After voting to leave the European Union (EU) on June 24, 2016, the United Kingdom (UK) invoked the Article 50 of the Lisbon Treaty of European Union on March 29, 2017, indicating UK’s scheduled departure from the EU at 11 pm UK time on March 29, 2019. Recent BBC reports suggest that negotiations have now moved on to future relations, after an agreement was reached on the 21-month ‘transition’ period, to pave the way for smooth post-Brexit relations.
Among other things, Brexit spells considerable change for the way UK firms handle financial crime compliance for both, their UK as well as pan-EU operations. This is because aspects such as passporting rights and movement of people will depend on the UK-EU relationship model that would be adopted. To draw up this model, the UK can take inspiration from the ones pertaining in Norway, Swiss, Canada, and the World Trade Organization. Adopting one of these relationship models would provide the UK with several options: remain within the European Economic Area (EEA); become a member of the European Free Trade Association; join a customs union; or exit the single market entirely and negotiate with the EU as a member of the WTO.

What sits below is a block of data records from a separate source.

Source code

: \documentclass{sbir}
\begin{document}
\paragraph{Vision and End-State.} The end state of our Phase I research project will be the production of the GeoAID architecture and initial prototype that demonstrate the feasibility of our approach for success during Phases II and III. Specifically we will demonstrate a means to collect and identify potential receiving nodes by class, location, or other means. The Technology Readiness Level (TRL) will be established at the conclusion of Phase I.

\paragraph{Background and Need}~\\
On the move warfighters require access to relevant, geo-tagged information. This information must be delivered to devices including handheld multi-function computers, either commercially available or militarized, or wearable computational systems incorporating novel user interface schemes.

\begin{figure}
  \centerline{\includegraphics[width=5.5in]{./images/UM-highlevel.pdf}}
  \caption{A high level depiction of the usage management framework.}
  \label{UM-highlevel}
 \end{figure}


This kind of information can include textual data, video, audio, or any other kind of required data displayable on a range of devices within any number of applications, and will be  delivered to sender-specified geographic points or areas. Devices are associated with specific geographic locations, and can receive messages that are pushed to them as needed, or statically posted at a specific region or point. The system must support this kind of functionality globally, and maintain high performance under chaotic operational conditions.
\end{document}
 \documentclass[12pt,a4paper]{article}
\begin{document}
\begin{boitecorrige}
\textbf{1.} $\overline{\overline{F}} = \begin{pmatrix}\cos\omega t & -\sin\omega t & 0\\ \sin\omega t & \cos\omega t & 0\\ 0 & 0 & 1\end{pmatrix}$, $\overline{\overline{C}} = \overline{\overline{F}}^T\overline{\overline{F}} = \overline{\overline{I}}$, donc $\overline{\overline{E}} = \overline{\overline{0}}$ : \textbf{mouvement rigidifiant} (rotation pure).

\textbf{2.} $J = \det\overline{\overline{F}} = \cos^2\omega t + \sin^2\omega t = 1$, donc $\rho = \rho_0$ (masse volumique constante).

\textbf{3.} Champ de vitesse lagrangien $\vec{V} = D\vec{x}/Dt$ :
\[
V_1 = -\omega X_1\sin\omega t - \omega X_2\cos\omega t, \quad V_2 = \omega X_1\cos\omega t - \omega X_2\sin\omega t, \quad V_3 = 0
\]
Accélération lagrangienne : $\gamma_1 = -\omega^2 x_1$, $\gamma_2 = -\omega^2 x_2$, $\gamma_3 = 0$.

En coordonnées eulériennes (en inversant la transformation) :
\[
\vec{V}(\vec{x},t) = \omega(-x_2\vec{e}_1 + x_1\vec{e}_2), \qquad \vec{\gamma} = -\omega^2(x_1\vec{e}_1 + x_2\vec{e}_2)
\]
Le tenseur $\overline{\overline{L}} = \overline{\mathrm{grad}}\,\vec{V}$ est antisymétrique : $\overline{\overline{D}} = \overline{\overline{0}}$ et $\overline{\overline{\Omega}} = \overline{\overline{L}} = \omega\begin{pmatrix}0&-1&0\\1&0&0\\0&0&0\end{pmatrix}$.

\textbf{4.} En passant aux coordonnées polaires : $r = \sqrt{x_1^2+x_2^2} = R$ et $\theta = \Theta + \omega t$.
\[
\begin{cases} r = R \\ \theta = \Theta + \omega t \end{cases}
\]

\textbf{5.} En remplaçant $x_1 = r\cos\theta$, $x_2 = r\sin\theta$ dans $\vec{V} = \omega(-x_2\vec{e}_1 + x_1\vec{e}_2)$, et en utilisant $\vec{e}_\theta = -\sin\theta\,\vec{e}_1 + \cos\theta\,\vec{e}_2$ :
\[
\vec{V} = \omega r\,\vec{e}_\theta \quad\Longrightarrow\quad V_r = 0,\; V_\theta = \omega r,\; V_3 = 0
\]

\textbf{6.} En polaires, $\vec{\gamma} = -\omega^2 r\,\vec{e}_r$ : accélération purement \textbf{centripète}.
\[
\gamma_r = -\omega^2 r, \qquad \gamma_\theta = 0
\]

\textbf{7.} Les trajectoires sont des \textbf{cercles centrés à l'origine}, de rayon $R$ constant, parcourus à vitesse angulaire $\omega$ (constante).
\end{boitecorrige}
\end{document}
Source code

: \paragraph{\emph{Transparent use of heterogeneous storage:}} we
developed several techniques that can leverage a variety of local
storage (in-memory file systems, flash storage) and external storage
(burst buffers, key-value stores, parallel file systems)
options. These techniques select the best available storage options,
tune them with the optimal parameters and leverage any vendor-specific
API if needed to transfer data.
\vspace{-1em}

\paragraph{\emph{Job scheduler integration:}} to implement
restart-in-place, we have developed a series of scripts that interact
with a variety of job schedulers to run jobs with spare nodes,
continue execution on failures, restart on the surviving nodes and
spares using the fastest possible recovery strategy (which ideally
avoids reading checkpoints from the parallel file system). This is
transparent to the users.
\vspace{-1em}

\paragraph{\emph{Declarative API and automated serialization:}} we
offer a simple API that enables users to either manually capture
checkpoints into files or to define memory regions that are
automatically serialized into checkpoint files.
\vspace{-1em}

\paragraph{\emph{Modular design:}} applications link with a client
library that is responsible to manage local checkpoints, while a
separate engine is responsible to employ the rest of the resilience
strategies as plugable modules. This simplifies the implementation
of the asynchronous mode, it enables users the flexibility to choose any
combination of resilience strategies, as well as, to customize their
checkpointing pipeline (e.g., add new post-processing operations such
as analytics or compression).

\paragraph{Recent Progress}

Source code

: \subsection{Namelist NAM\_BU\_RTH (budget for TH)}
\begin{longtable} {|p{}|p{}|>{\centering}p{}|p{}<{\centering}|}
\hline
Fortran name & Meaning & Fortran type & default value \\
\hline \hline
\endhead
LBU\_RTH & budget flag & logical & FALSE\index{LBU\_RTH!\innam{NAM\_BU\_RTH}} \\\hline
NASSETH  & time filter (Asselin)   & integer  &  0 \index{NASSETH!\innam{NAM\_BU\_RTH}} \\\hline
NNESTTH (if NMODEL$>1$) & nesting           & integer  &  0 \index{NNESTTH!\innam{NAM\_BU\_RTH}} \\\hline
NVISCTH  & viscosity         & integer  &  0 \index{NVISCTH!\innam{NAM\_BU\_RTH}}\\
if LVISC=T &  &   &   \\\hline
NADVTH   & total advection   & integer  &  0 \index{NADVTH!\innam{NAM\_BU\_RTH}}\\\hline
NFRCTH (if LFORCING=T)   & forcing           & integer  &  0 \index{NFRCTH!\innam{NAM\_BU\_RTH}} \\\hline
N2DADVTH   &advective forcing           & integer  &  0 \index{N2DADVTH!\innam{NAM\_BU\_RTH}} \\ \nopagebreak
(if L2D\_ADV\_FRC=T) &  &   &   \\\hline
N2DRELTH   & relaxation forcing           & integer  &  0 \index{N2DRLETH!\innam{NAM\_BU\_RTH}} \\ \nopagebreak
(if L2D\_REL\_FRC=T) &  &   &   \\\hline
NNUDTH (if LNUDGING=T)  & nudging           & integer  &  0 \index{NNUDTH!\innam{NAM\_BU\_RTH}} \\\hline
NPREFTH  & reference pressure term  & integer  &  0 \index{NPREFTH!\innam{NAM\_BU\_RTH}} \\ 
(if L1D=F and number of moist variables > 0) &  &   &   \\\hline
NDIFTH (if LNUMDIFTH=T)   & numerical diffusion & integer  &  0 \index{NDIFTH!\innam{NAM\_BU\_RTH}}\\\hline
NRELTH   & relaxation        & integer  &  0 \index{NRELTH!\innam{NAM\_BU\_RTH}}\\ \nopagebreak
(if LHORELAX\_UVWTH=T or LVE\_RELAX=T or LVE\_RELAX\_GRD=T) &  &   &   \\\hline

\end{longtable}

Currently, the EU is implementing the Fourth Money Laundering Directive (transposed into Member States’ domestic legislation by June 26, 2017). As the UK’s AML legislation is normally considered to be more stringent than the EU norms, UK firms may not see much impact in this regard. However, UK branches of EU-based banks will have to become separate UK entities and can no longer be monitored centrally from the EU. In this scenario, the UK entity will have to set up a complete, independent AML programme. This may entail starting right from the scratch, i.e., drafting policies and procedures, building an AML platform, and establishing a compliance framework.
More critical would be the reverse scenario where AML monitoring for pan-EU operations of a UK-based bank is done out of the UK. This may not be a sustainable practice in the post-Brexit scenario that does not allow passporting rights and free movement of people. Further, there could be divergences in AML regulations (specifically on the sanctions front) between the EU and UK. The issue would also be complicated from the data availability perspective. As AML reviews require cross-border investigations, the restrictions with regard to movement, storage, and processing of data will pose a host of challenges.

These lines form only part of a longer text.